Análise de Alix Senator vol. 1: As Águias de Sangue.
Em 1948, o escritor e desenhador Jacques Martin criou para a revista Tintin um dos grandes heróis da Banda Desenhada europeia, Alix, o jovem gaulês romanizado que cai nas boas graças de Júlio César e que, com Enak, o seu amigo egípcio, vive as maiores aventuras ao serviço da república romana.
Desde então e até 2010 (ano da sua morte), Jacques Martin invadiu milhões de lares em todo o mundo com os seus álbuns (ver artigos acerca de Alix) e foi preparando equipas de desenhadores e argumentistas para lhe sucederem e fazerem com que o seu herói lhe sobrevivesse. E conseguiu!
Em 2012, a Casterman resolve fazer uma aposta arriscada – envelhecer o herói e tentar apresentá-lo a uma nova geração de leitores. E embora não seja muito usual vermos heróis envelhecerem no universo da 9.ª Arte, o facto é que tal não é inédito. Na Europa, por exemplo, temos Buddy Longway, de Derib ou Thorgal, de Van Hamme e Rosinski e, nos Estados Unidos, o famoso Príncipe Valente. Mas o que qualquer um destes tem em comum é que acompanhamos o seu processo de envelhecimento. Já com Alix, dá-se um salto temporal de cerca de 30 anos; os cabelos louros estão agora brancos; de serviçal, ainda que privilegiado, passa a membro do Senado; e o seu amigo Enak morreu. Pelo meio, muita água correu pelo Rubicão e não foram poucas as tragédias que ensombraram a vida de Alix e que estamos prestes a descobrir.
Mas a Casterman resolve redobrar o risco e escolhe para desenhador Thierry Démarez que, com um estilo realista, se afasta por completo daquele praticado por Jacques Martin e por todos os seus sucessores, inscrevendo-se estes na escola franco-belga da “linha clara” de que também fazem parte heróis como Tintin ou Blake e Mortimer.
Ou seja, um herói envelhecido trinta anos e um desenhador com um estilo completamente oposto ao que os fãs de Alix se habituaram ao longo de 64 anos (em 2012) ou 73 anos (em 2021). Será que a aposta foi ganha?

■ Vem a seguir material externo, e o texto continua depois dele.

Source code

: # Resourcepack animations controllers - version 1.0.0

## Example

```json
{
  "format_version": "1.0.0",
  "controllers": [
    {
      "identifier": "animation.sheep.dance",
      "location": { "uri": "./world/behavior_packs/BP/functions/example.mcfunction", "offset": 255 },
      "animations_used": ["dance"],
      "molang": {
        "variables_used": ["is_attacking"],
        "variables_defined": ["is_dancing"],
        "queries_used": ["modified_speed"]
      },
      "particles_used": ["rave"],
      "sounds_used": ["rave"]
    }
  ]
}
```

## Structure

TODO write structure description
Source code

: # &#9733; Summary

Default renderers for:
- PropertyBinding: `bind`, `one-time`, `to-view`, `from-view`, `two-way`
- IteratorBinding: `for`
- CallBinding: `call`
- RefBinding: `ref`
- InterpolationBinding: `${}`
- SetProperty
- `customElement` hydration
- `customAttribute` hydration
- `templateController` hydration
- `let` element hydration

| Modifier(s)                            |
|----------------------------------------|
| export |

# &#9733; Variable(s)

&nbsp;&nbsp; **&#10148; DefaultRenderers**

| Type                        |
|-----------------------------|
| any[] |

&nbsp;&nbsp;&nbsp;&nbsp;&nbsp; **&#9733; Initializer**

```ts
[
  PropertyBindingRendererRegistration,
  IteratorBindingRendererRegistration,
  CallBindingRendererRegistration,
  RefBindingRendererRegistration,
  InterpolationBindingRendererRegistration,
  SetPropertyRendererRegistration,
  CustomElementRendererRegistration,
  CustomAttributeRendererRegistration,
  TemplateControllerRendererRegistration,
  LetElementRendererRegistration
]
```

Este mês, a Gradiva publicou entre nós o primeiro volume da série, As Águias de Sangue, podendo imagens de 11 das suas páginas ser apreciadas aqui.
Vamos à história!
Roma, ano 12 a. C.. Alix tem 54 anos e o cabelo de um branco imaculado. Ascendeu ao cargo de senador romano, tem um filho de nome Tito e apadrinhou Khephren, filho de Enak, o melhor amigo de Alix há muito desaparecido.
O destino do Império é ditado pelo todo poderoso César Augusto, primeiro imperador de Roma, filho adoptivo e herdeiro de Júlio César e que, em tempos, respondia pelo nome de Octávio.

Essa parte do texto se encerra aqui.